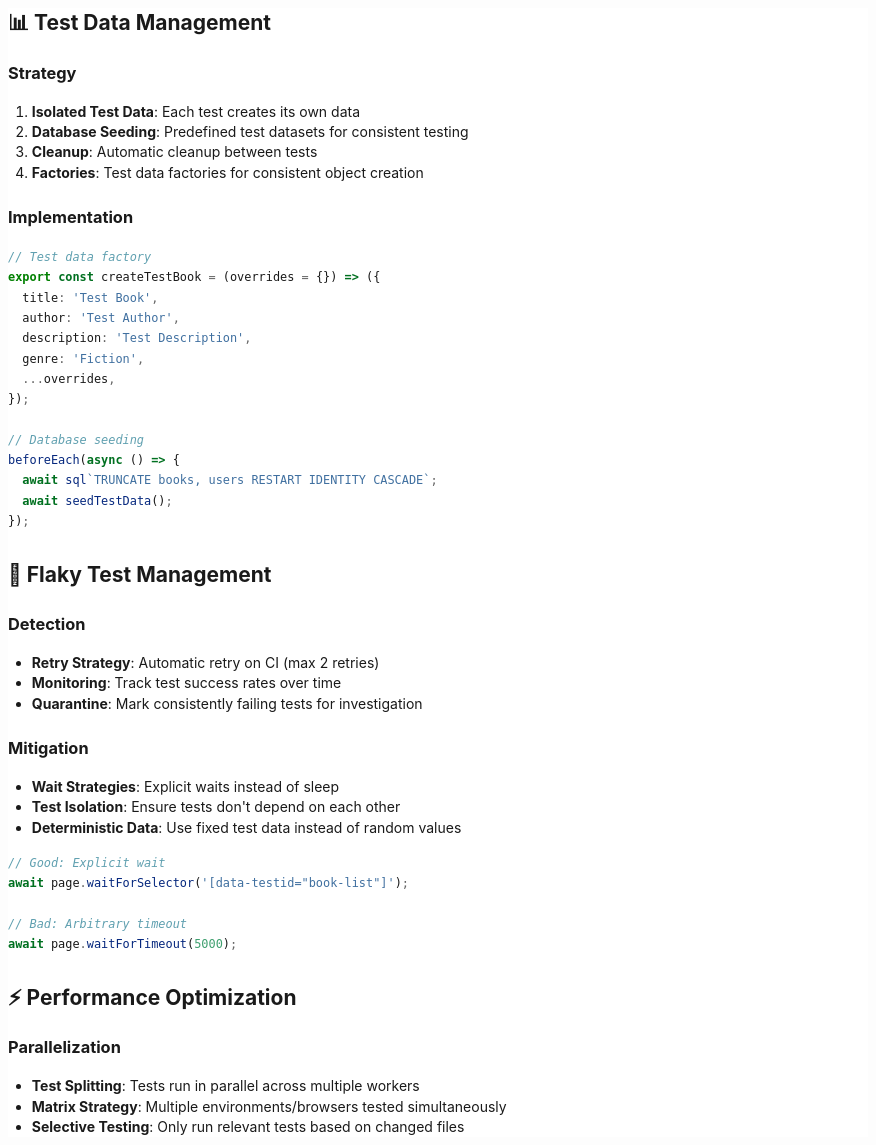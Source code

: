 ## 📊 Test Data Management

### Strategy
1. **Isolated Test Data**: Each test creates its own data
2. **Database Seeding**: Predefined test datasets for consistent testing
3. **Cleanup**: Automatic cleanup between tests
4. **Factories**: Test data factories for consistent object creation

### Implementation
```typescript
// Test data factory
export const createTestBook = (overrides = {}) => ({
  title: 'Test Book',
  author: 'Test Author',
  description: 'Test Description',
  genre: 'Fiction',
  ...overrides,
});

// Database seeding
beforeEach(async () => {
  await sql`TRUNCATE books, users RESTART IDENTITY CASCADE`;
  await seedTestData();
});
```

## 🔄 Flaky Test Management

### Detection
- **Retry Strategy**: Automatic retry on CI (max 2 retries)
- **Monitoring**: Track test success rates over time
- **Quarantine**: Mark consistently failing tests for investigation

### Mitigation
- **Wait Strategies**: Explicit waits instead of sleep
- **Test Isolation**: Ensure tests don't depend on each other
- **Deterministic Data**: Use fixed test data instead of random values

```typescript
// Good: Explicit wait
await page.waitForSelector('[data-testid="book-list"]');

// Bad: Arbitrary timeout
await page.waitForTimeout(5000);
```

## ⚡ Performance Optimization

### Parallelization
- **Test Splitting**: Tests run in parallel across multiple workers
- **Matrix Strategy**: Multiple environments/browsers tested simultaneously
- **Selective Testing**: Only run relevant tests based on changed files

The task :: Pictures stay out, and every line of the records is transcribed exactly.

Exercise output ::
Source code

: ## 📊 Test Data Management

### Strategy
1. **Isolated Test Data**: Each test creates its own data
2. **Database Seeding**: Predefined test datasets for consistent testing
3. **Cleanup**: Automatic cleanup between tests
4. **Factories**: Test data factories for consistent object creation

### Implementation
```typescript
// Test data factory
export const createTestBook = (overrides = {}) => ({
  title: 'Test Book',
  author: 'Test Author',
  description: 'Test Description',
  genre: 'Fiction',
  ...overrides,
});

// Database seeding
beforeEach(async () => {
  await sql`TRUNCATE books, users RESTART IDENTITY CASCADE`;
  await seedTestData();
});
```

## 🔄 Flaky Test Management

### Detection
- **Retry Strategy**: Automatic retry on CI (max 2 retries)
- **Monitoring**: Track test success rates over time
- **Quarantine**: Mark consistently failing tests for investigation

### Mitigation
- **Wait Strategies**: Explicit waits instead of sleep
- **Test Isolation**: Ensure tests don't depend on each other
- **Deterministic Data**: Use fixed test data instead of random values

```typescript
// Good: Explicit wait
await page.waitForSelector('[data-testid="book-list"]');

// Bad: Arbitrary timeout
await page.waitForTimeout(5000);
```

## ⚡ Performance Optimization

### Parallelization
- **Test Splitting**: Tests run in parallel across multiple workers
- **Matrix Strategy**: Multiple environments/browsers tested simultaneously
- **Selective Testing**: Only run relevant tests based on changed files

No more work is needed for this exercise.